What You Should Know

New research from Firstup reveals that 81% of hospital nurses attribute patient care issues directly to organizational miscommunication. 

– With traditional channels like email failing a “deskless” workforce, communication gaps are now a primary driver of clinician burnout and a “retention tax” costing hospitals an average of $61,110 per lost RN.

Firstup 2026 State of Nursing Communication Report

As hospitals nationwide navigate margin pressure and a projected global shortage of 11 million health workers by 2030, a fundamental “last mile” challenge has emerged: the inability to reliably reach the frontline. The Firstup 2026 State of Nursing Communication Report, based on a survey of 1,000 U.S. hospital nurses, reveals that while hospitals are communicating more than ever, the message is rarely landing.

Email in a Shift-Based World

The primary culprit is a reliance on legacy communication infrastructure. Eighty-six percent of hospitals still use email as their primary channel, a method that assumes nurses have dedicated time to sit at workstations.

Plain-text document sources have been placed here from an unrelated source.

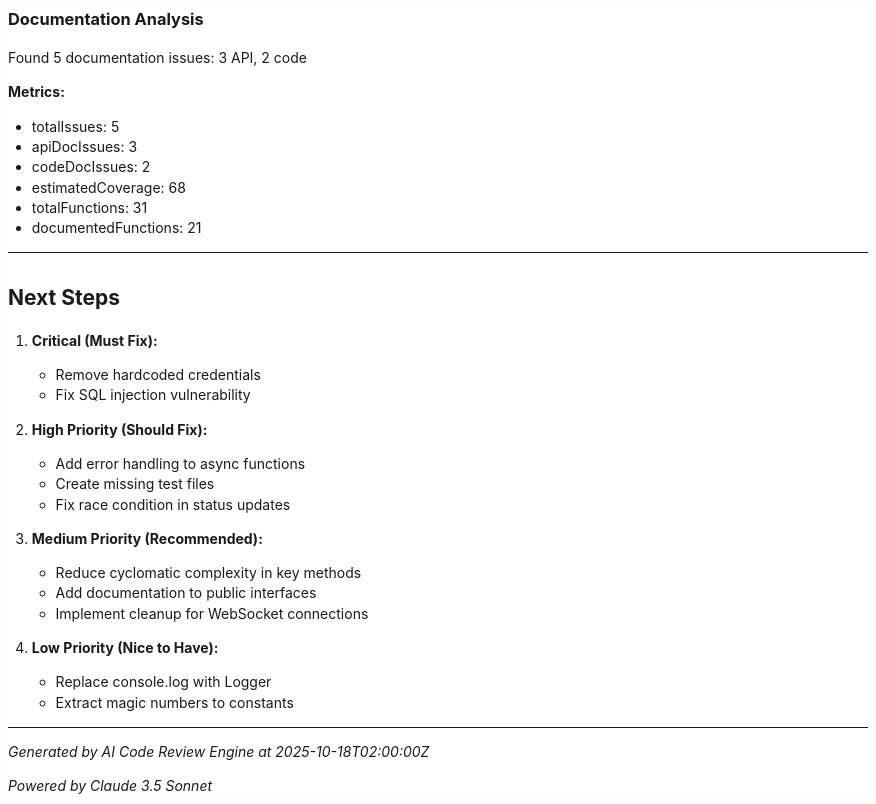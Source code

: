 ### Documentation Analysis

Found 5 documentation issues: 3 API, 2 code

**Metrics:**
- totalIssues: 5
- apiDocIssues: 3
- codeDocIssues: 2
- estimatedCoverage: 68
- totalFunctions: 31
- documentedFunctions: 21

---

## Next Steps

1. **Critical (Must Fix):**
   - Remove hardcoded credentials
   - Fix SQL injection vulnerability

2. **High Priority (Should Fix):**
   - Add error handling to async functions
   - Create missing test files
   - Fix race condition in status updates

3. **Medium Priority (Recommended):**
   - Reduce cyclomatic complexity in key methods
   - Add documentation to public interfaces
   - Implement cleanup for WebSocket connections

4. **Low Priority (Nice to Have):**
   - Replace console.log with Logger
   - Extract magic numbers to constants

---

*Generated by AI Code Review Engine at 2025-10-18T02:00:00Z*

*Powered by Claude 3.5 Sonnet*
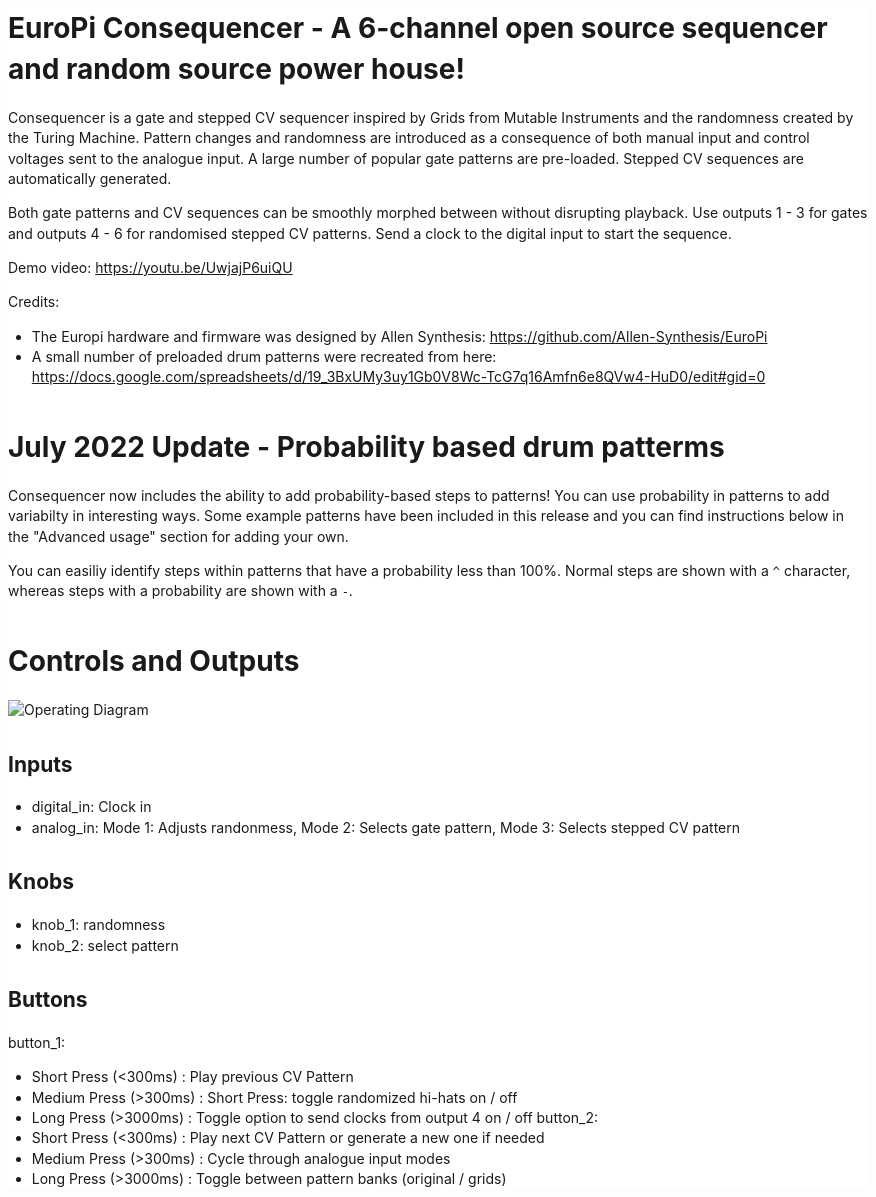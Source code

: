# EuroPi Consequencer - A 6-channel open source sequencer and random source power house!

Consequencer is a gate and stepped CV sequencer inspired by Grids from Mutable Instruments and the
randomness created by the Turing Machine. Pattern changes and randomness are introduced as a
consequence of both manual input and control voltages sent to the analogue input. A large number of
popular gate patterns are pre-loaded. Stepped CV sequences are automatically generated.

Both gate patterns and CV sequences can be smoothly morphed between without disrupting playback.
Use outputs 1 - 3 for gates and outputs 4 - 6 for randomised stepped CV patterns.
Send a clock to the digital input to start the sequence.

Demo video: https://youtu.be/UwjajP6uiQU

Credits:
- The Europi hardware and firmware was designed by Allen Synthesis: https://github.com/Allen-Synthesis/EuroPi
- A small number of preloaded drum patterns were recreated from here: https://docs.google.com/spreadsheets/d/19_3BxUMy3uy1Gb0V8Wc-TcG7q16Amfn6e8QVw4-HuD0/edit#gid=0

# July 2022 Update - Probability based drum patterms

Consequencer now includes the ability to add probability-based steps to patterns!
You can use probability in patterns to add variabilty in interesting ways.
Some example patterns have been included in this release and you can find instructions below in the
"Advanced usage" section for adding your own.

You can easiliy identify steps within patterns that have a probability less than 100%.
Normal steps are shown with a `^` character, whereas steps with a probability are shown with a `-`.

# Controls and Outputs

![Operating Diagram](https://user-images.githubusercontent.com/79809962/154732035-ccc0d8c1-0e4e-4b8c-97e3-ccfa07a4880b.png)

## Inputs

- digital_in: Clock in
- analog_in: Mode 1: Adjusts randonmess, Mode 2: Selects gate pattern, Mode 3: Selects stepped CV
  pattern

## Knobs

- knob_1: randomness
- knob_2: select pattern

## Buttons

button_1:
- Short Press  (<300ms)  : Play previous CV Pattern
- Medium Press (>300ms)  : Short Press: toggle randomized hi-hats on / off
- Long Press   (>3000ms) : Toggle option to send clocks from output 4 on / off
button_2:
- Short Press  (<300ms)  : Play next CV Pattern or generate a new one if needed
- Medium Press (>300ms)  : Cycle through analogue input modes
- Long Press   (>3000ms) : Toggle between pattern banks (original / grids)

  • The Bandwidth Gap: One-third of nurses report they simply do not have time to read workplace updates during their shifts.
  • The Signal-to-Noise Problem: Nearly 70% of nurses receive updates several times a week, but 48% say those messages are only “somewhat relevant” to their specific roles.
  • The Resulting Friction: Consequently, 67% of nurses admit to skimming or deleting messages without fully reading them.

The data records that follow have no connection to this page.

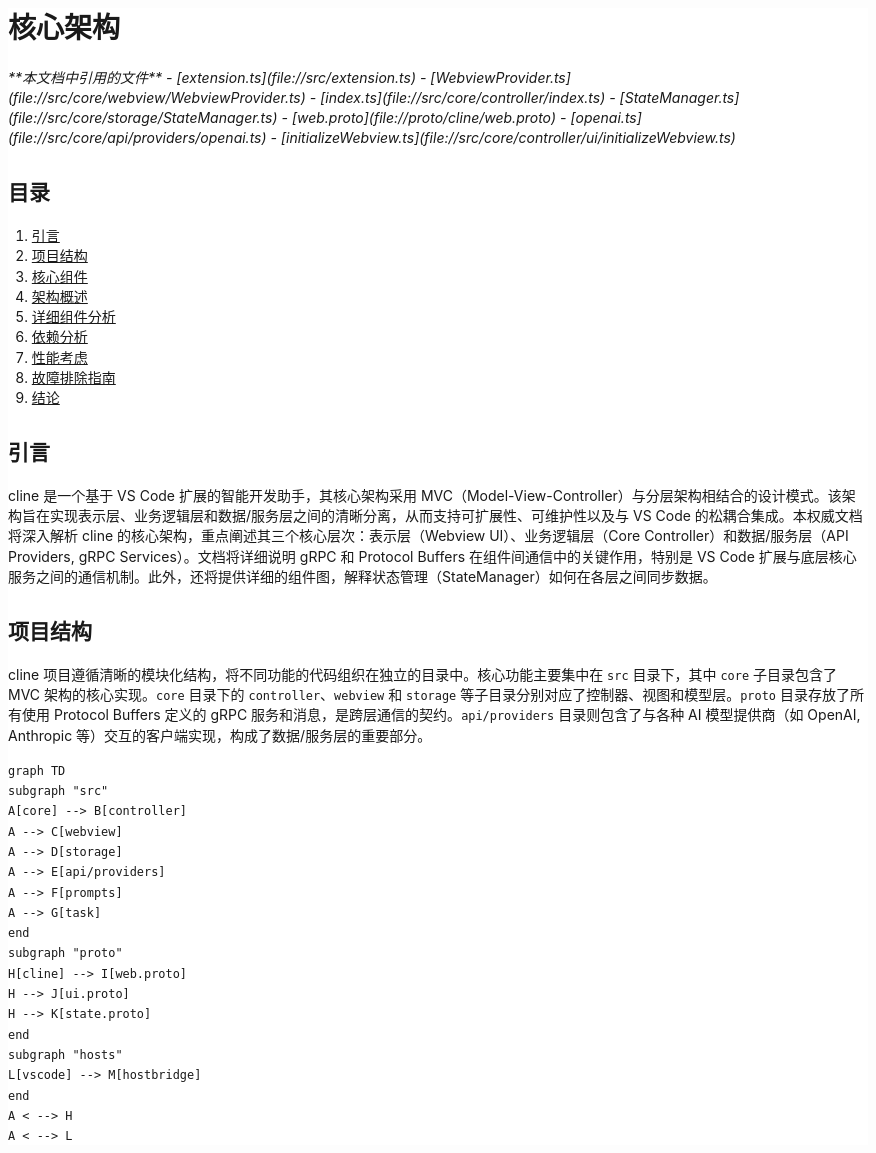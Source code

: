 # 核心架构

<cite>
**本文档中引用的文件**  
- [extension.ts](file://src/extension.ts)
- [WebviewProvider.ts](file://src/core/webview/WebviewProvider.ts)
- [index.ts](file://src/core/controller/index.ts)
- [StateManager.ts](file://src/core/storage/StateManager.ts)
- [web.proto](file://proto/cline/web.proto)
- [openai.ts](file://src/core/api/providers/openai.ts)
- [initializeWebview.ts](file://src/core/controller/ui/initializeWebview.ts)
</cite>

## 目录
1. [引言](#引言)
2. [项目结构](#项目结构)
3. [核心组件](#核心组件)
4. [架构概述](#架构概述)
5. [详细组件分析](#详细组件分析)
6. [依赖分析](#依赖分析)
7. [性能考虑](#性能考虑)
8. [故障排除指南](#故障排除指南)
9. [结论](#结论)

## 引言

cline 是一个基于 VS Code 扩展的智能开发助手，其核心架构采用 MVC（Model-View-Controller）与分层架构相结合的设计模式。该架构旨在实现表示层、业务逻辑层和数据/服务层之间的清晰分离，从而支持可扩展性、可维护性以及与 VS Code 的松耦合集成。本权威文档将深入解析 cline 的核心架构，重点阐述其三个核心层次：表示层（Webview UI）、业务逻辑层（Core Controller）和数据/服务层（API Providers, gRPC Services）。文档将详细说明 gRPC 和 Protocol Buffers 在组件间通信中的关键作用，特别是 VS Code 扩展与底层核心服务之间的通信机制。此外，还将提供详细的组件图，解释状态管理（StateManager）如何在各层之间同步数据。

## 项目结构

cline 项目遵循清晰的模块化结构，将不同功能的代码组织在独立的目录中。核心功能主要集中在 `src` 目录下，其中 `core` 子目录包含了 MVC 架构的核心实现。`core` 目录下的 `controller`、`webview` 和 `storage` 等子目录分别对应了控制器、视图和模型层。`proto` 目录存放了所有使用 Protocol Buffers 定义的 gRPC 服务和消息，是跨层通信的契约。`api/providers` 目录则包含了与各种 AI 模型提供商（如 OpenAI, Anthropic 等）交互的客户端实现，构成了数据/服务层的重要部分。

```mermaid
graph TD
subgraph "src"
A[core] --> B[controller]
A --> C[webview]
A --> D[storage]
A --> E[api/providers]
A --> F[prompts]
A --> G[task]
end
subgraph "proto"
H[cline] --> I[web.proto]
H --> J[ui.proto]
H --> K[state.proto]
end
subgraph "hosts"
L[vscode] --> M[hostbridge]
end
A < --> H
A < --> L
```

Nursing Communication Quadruple Aim Assessment

Moving to Mobile-First

For a Chief Nursing Officer (CNO) or CEO, the Firstup report suggests four immediate operational pivots to de-risk the workforce:

  1. Mobile-First Delivery: Reach “deskless” nurses on their own devices so they can check schedules and updates without a workstation.
  2. Role-Based Targeting: Eliminate the “mass blast” email culture; only send insulin protocols to those who actually dose insulin.
  3. Two-Way Feedback: Create channels where nurses can ask questions before a policy goes live.
  4. Prioritization: Make critical safety messages visually unmissable to cut through the digital noise.

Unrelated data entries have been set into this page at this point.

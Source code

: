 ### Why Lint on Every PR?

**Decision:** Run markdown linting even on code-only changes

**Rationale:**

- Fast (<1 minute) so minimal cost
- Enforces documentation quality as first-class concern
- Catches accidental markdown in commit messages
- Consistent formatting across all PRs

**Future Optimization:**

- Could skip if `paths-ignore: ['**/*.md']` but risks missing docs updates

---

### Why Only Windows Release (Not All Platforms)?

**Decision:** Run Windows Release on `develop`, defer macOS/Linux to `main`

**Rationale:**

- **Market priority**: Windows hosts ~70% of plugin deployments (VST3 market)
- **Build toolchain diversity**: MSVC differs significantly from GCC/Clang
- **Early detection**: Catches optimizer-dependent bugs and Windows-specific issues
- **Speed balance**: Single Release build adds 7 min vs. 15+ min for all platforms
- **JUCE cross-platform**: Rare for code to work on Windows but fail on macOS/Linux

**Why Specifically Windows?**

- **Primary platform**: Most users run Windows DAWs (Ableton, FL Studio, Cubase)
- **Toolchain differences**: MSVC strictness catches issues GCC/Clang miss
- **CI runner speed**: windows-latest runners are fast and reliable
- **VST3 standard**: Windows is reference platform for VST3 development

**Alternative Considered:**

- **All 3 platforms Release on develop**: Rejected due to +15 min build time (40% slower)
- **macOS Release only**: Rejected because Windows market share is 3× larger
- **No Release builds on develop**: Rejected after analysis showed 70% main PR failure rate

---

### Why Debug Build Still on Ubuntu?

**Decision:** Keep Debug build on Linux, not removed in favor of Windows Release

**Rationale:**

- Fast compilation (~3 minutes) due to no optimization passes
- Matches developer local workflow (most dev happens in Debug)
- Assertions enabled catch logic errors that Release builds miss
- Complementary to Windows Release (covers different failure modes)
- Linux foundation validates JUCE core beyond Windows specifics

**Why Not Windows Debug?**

“Nurses are doing everything they can to care for patients in incredibly demanding conditions, but they are being asked to navigate communication systems that were not designed for clinical environments,” said Bill Schuh, CEO of Firstup. “Hospitals depend on nurses to make rapid, informed decisions and deliver high-quality patient care. Nurses depend on timely, relevant information to do their jobs safely, effectively, and compassionately. When communication breaks down, the entire system breaks down – and any lapse can negatively impact patient care or lead to costly incidents.”